● WHAT YOU HAVE TO DO
Set down exactly the lines in the records below that run from the line with "### Use a dual-region" to the line with "When you use Global", inclusive, and nothing more.

[Collected data]

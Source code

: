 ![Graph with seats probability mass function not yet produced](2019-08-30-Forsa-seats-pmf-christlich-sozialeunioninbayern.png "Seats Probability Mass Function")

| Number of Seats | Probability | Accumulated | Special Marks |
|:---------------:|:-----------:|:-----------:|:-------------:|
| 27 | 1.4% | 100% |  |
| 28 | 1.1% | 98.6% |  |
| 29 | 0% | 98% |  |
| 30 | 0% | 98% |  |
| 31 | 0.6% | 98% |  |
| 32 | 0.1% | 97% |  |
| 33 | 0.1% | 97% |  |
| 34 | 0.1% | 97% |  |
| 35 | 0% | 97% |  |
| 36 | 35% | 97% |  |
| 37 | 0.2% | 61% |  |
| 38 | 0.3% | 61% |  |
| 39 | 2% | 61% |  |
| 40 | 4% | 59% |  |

--

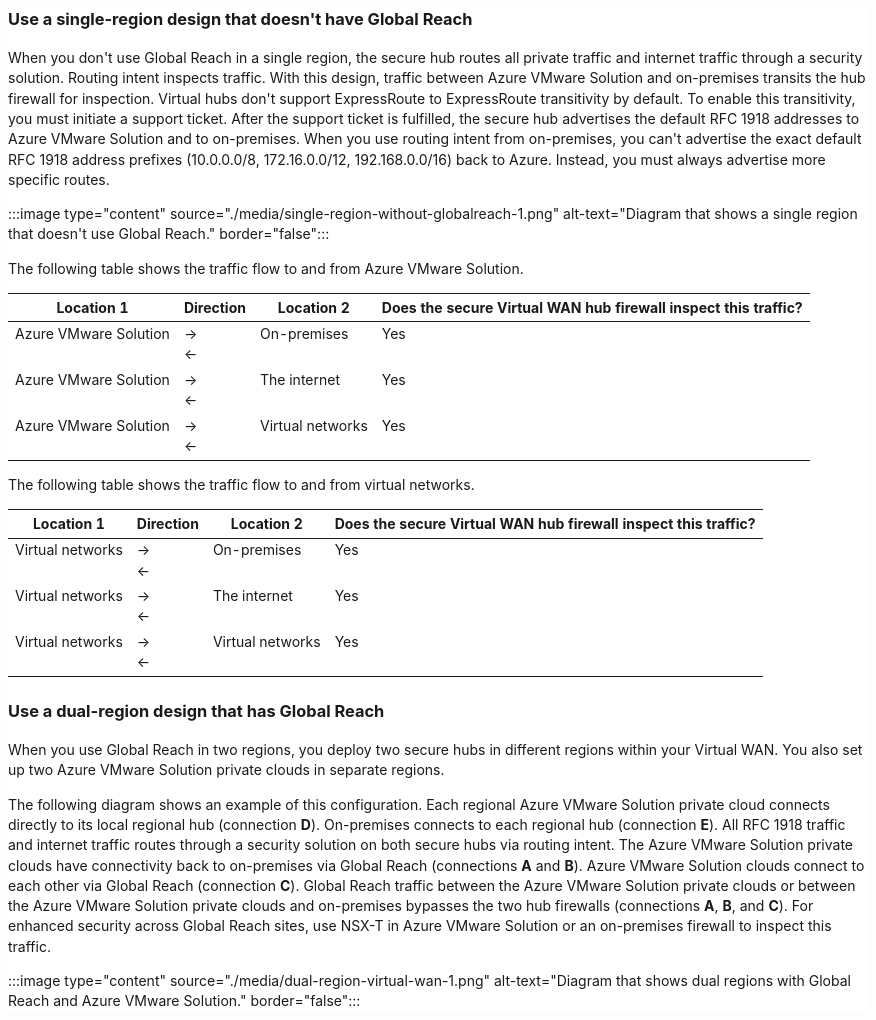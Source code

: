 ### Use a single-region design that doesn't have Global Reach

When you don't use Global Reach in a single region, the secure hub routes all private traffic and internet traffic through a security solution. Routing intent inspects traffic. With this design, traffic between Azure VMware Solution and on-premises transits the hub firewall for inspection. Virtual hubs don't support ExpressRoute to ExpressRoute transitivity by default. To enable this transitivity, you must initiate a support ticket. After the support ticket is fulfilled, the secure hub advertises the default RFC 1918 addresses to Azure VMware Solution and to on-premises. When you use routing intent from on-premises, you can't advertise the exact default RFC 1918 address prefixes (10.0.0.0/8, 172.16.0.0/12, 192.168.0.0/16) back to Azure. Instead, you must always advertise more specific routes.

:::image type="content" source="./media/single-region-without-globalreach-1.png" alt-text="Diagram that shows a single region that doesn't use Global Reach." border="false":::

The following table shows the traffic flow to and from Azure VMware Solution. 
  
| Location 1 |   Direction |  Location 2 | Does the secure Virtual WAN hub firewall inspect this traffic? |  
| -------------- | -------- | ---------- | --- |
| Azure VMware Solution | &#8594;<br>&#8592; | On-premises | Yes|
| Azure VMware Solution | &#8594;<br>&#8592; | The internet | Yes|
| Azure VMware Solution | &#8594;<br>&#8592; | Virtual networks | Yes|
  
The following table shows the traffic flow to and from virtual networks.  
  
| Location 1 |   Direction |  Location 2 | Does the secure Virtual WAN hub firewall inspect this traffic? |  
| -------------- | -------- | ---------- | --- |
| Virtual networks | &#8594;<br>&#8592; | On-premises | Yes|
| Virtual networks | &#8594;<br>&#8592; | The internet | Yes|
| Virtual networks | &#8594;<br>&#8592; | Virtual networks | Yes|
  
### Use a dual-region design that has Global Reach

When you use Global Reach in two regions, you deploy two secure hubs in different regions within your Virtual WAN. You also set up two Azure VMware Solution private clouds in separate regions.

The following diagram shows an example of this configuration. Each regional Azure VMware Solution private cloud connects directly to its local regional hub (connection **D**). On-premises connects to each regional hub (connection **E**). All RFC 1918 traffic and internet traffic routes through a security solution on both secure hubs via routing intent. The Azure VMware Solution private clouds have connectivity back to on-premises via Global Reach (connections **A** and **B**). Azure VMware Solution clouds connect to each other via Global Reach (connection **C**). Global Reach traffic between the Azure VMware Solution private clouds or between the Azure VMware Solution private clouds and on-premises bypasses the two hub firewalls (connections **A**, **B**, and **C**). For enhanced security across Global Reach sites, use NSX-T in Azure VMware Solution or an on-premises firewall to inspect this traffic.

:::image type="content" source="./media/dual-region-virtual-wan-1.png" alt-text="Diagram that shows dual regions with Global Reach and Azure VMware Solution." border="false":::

● RESPONSE TO THIS TASK
### Use a dual-region design that has Global Reach

When you use Global Reach in two regions, you deploy two secure hubs in different regions within your Virtual WAN. You also set up two Azure VMware Solution private clouds in separate regions.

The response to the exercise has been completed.